China’s marriage rate slumped again in 2021, with the country recording the lowest number of nuptials since 1985, financial outlet Yicai reported Thursday, citing data from the National Statistics Bureau. Only 11.58 million people tied the knot for the first time last year, down by 0.71 million from 2020.
The figures, which aren’t yet available on official websites, add to growing concerns over the country’s ability to avert the population crisis plagued by low birth rates and aging. Demographers worry that China will be unable to reverse the falling birth rate, which also plunged to its lowest level since the early 1960s last year, with several provinces recording negative population growth for the first time in the country’s modern history.
“It’s also expected that the aging ratio will continue to rise due to the decline in marriages,” Dong Yuzheng, dean at the Guangdong Academy of Population Development, told Yicai.
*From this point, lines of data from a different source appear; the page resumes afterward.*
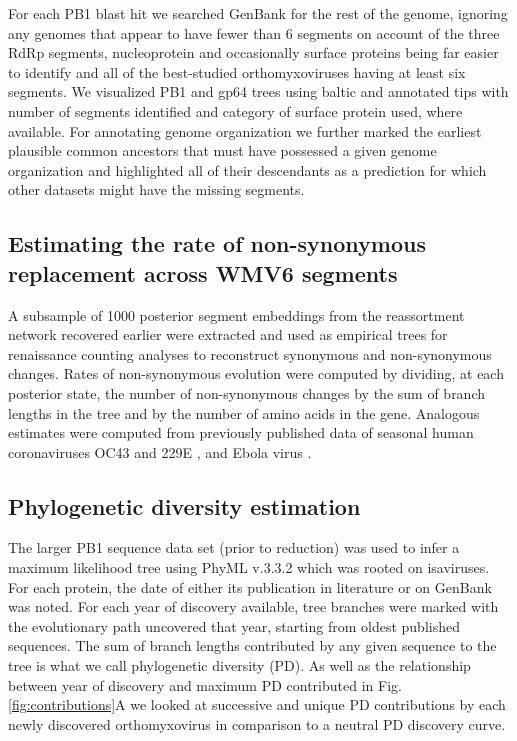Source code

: \documentclass[11pt,twocolumn]{article}
\begin{document}
For each PB1 blast hit we searched GenBank for the rest of the genome, ignoring any genomes that appear to have fewer than 6 segments on account of the three RdRp segments, nucleoprotein and occasionally surface proteins being far easier to identify and all of the best-studied orthomyxoviruses having at least six segments.
We visualized PB1 and gp64 trees using baltic and annotated tips with number of segments identified and category of surface protein used, where available.
For annotating genome organization we further marked the earliest plausible common ancestors that must have possessed a given genome organization and highlighted all of their descendants as a prediction for which other datasets might have the missing segments.

\subsection{Estimating the rate of non-synonymous replacement across WMV6 segments}

A subsample of 1000 posterior segment embeddings from the reassortment network recovered earlier were extracted and used as empirical trees for renaissance counting analyses \citep{lemey_counting_2012} to reconstruct synonymous and non-synonymous changes.
Rates of non-synonymous evolution were computed by dividing, at each posterior state, the number of non-synonymous changes by the sum of branch lengths in the tree and by the number of amino acids in the gene.
Analogous estimates were computed from previously published data of seasonal human coronaviruses OC43 and 229E \citep{kistler_evidence_2021}, and Ebola virus \citep{park_ebola_2015}.


\subsection{Phylogenetic diversity estimation}

The larger PB1 sequence data set (prior to reduction) was used to infer a maximum likelihood tree using PhyML v.3.3.2 which was rooted on isaviruses.
For each protein, the date of either its publication in literature or on GenBank was noted.
For each year of discovery available, tree branches were marked with the evolutionary path uncovered that year, starting from oldest published sequences.
The sum of branch lengths contributed by any given sequence to the tree is what we call phylogenetic diversity (PD).
As well as the relationship between year of discovery and maximum PD contributed in Fig. \ref{fig:contributions}A we looked at successive and unique PD contributions by each newly discovered orthomyxovirus in comparison to a neutral PD discovery curve.
\end{document}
As of 2021, people aged over 65 accounted for 14.7% of China’s total population, well above the level of 7%, which the United Nations defines as an aging society. Next year, neighboring India is set to overtake China as the world’s most populous country, indicating the country’s demographic quandary.
In the wake of the looming crisis, Chinese authorities at all levels have introduced a raft of policies, encouraging people to marry and have children. Such provisions usually aim to reduce the burden of childbirth and parenting by offering an extension of parental leave, tax rebates, and other financial benefits.
Meanwhile, to save marriages from breaking down, authorities instituted a 30-day “cool-off” period for divorcing couples into the country’s first-ever Civil Code in 2020, which they claim is working. In recent years, some experts have also proposed lowering the minimum age for marriage — it’s currently 22 for men and 20 for women — to better sync with the change in family planning policy.
However, such incentives are often met with lukewarm responses, especially among the urban younger demographic, who prefer to delay marriage due to commitment issues or costs associated with starting a family. In 2020, the average age for those marrying for the first time was 28.7 years old, an increase from 24.9 years old in 2010, according to the latest national population census.
“At this stage, I just want to focus on my career and gain more financial freedom for myself,” a 24-year-old woman surnamed Li told Sixth Tone, adding she wouldn’t consider marriage for the next five years. “If I can’t even take care of myself, how can I take care of another person and a family?”
And the reluctance toward marriage is likely to continue this year, too. Official data showed that only 5.45 million couples tied the knot in the first three quarters of this year, down 7.5% from last year and its lowest number since 2007.
Editor: Bibek Bhandari.
(Header image: VCG)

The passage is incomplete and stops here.